LagerNVS: Latent Geometry for Fully Neural Real-time Novel View Synthesis¶
Conference: CVPR 2026
Paper: CVF Open Access
Code: https://szymanowiczs.github.io/lagernvs (project page, including code/models)
Area: 3D Vision
Keywords: Novel View Synthesis, feed-forward rendering, implicit geometry, VGGT, real-time rendering
TL;DR¶
LagerNVS avoids explicit 3D reconstruction and instead uses a pre-trained network for 3D reconstruction (VGGT) as an encoder to extract "3D-aware" latent features, coupled with a lightweight decoder for end-to-end fine-tuning to perform novel view synthesis directly using neural networks. It achieves a 31.4 PSNR on RealEstate10k (an improvement of +1.7dB over the previous SOTA LVSM) and runs in real-time (30FPS+) on a single H100 GPU at \(512\times512\) resolution. It is applicable regardless of whether camera poses are provided and can be integrated with a diffusion decoder for generative extrapolation.
Background & Motivation¶
Background: The mainstream pipeline for Novel View Synthesis (NVS) first fits an explicit 3D representation of the scene via optimization (NeRF, 3DGS) and then renders from the target viewpoint. While this path offers high quality, it is slow and prone to overfitting when source views are scarce. Recent feed-forward methods use a network to predict 3D representations (e.g., pixel-wise 3D Gaussians) in a single pass, which is much faster. A more radical step is taken by "reconstruction-free" methods such as SRT/LVSM/RayZer, which forgo 3D reconstruction entirely and let the network directly generate novel views.

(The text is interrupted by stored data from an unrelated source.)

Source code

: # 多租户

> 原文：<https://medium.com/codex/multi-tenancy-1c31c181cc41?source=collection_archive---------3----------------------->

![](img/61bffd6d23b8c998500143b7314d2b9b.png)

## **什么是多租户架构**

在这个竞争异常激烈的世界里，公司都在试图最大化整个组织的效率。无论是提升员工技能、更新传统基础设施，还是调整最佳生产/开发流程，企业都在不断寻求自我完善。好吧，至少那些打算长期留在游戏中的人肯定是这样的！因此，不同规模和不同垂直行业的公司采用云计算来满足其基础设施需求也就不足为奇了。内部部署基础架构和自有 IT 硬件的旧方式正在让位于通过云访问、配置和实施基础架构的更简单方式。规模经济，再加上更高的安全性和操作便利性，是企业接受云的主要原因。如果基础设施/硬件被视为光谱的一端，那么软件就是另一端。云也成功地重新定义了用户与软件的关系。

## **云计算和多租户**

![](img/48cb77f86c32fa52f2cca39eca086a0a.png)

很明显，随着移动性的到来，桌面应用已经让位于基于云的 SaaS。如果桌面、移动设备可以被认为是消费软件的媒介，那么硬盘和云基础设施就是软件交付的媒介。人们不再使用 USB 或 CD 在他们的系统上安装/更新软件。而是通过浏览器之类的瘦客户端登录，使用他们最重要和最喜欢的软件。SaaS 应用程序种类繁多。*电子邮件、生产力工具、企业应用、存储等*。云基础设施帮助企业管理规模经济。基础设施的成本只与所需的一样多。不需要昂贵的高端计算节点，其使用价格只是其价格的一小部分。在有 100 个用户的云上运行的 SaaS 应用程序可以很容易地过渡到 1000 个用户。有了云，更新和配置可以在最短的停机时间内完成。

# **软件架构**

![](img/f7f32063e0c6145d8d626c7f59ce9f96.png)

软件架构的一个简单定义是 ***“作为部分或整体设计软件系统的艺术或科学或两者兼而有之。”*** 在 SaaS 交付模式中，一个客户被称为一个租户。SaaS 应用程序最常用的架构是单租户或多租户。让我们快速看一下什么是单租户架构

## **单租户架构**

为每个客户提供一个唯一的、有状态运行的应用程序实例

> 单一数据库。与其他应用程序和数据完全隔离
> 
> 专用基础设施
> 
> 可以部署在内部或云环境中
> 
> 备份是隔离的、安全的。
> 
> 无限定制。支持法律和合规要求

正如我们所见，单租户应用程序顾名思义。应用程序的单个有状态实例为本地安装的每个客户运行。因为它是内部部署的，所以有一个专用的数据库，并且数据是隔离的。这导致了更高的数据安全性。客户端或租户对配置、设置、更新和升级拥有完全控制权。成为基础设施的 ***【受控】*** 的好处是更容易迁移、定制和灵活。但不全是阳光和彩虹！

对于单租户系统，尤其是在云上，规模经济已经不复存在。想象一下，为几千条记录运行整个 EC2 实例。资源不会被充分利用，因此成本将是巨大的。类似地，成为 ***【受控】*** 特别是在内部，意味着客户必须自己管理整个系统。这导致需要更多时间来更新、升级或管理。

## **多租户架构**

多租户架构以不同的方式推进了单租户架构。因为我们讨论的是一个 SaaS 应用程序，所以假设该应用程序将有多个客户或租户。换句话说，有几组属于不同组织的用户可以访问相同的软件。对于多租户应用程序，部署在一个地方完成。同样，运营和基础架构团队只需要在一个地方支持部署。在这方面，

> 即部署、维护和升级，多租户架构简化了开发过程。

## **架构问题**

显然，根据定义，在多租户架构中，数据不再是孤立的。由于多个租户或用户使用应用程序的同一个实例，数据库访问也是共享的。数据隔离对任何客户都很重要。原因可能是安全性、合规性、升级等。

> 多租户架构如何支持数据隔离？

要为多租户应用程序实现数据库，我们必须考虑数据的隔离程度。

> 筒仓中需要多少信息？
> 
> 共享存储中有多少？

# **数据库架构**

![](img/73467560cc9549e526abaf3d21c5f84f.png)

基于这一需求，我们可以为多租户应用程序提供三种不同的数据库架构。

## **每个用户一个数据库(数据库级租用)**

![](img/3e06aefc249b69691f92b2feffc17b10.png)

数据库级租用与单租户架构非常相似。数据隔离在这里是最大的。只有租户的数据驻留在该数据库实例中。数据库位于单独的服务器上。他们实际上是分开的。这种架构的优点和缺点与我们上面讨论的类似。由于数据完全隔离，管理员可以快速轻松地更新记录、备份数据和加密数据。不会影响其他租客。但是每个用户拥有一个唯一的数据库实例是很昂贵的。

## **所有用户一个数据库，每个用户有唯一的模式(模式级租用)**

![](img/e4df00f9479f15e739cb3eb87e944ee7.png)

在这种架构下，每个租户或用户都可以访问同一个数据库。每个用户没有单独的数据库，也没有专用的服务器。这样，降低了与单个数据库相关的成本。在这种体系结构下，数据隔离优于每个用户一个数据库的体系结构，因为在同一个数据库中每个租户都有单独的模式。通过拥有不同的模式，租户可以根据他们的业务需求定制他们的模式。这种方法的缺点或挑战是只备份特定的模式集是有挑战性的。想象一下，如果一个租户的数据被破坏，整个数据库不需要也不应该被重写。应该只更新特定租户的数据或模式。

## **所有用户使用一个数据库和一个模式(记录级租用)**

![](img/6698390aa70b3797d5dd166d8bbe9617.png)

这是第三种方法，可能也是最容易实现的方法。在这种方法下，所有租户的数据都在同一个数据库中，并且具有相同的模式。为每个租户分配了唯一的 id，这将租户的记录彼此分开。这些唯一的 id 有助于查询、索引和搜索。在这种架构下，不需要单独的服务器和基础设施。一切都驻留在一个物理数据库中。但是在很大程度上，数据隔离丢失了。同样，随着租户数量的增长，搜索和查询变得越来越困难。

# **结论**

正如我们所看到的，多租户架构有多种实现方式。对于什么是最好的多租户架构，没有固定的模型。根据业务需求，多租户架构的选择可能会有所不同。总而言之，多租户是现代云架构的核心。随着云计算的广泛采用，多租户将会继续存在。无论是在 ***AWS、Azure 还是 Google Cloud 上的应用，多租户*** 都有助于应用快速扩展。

Limitations of Prior Work: The authors observe that bypassing explicit 3D reconstruction does not mean all 3D inductive biases can be discarded. In purely reconstruction-free models like LVSM, the 3D prior is reduced to only "how to encode camera parameters", whereas the features themselves are general-purpose 2D features (such as DinoV2) that have not been tailored for 3D tasks. Meanwhile, their "bottleneck" encoder-decoder or "decoder-only" architectures either compress information into a fixed-dimensionality bottleneck (limiting representation power) or require running the entire network for every rendered novel view (slowing down speed).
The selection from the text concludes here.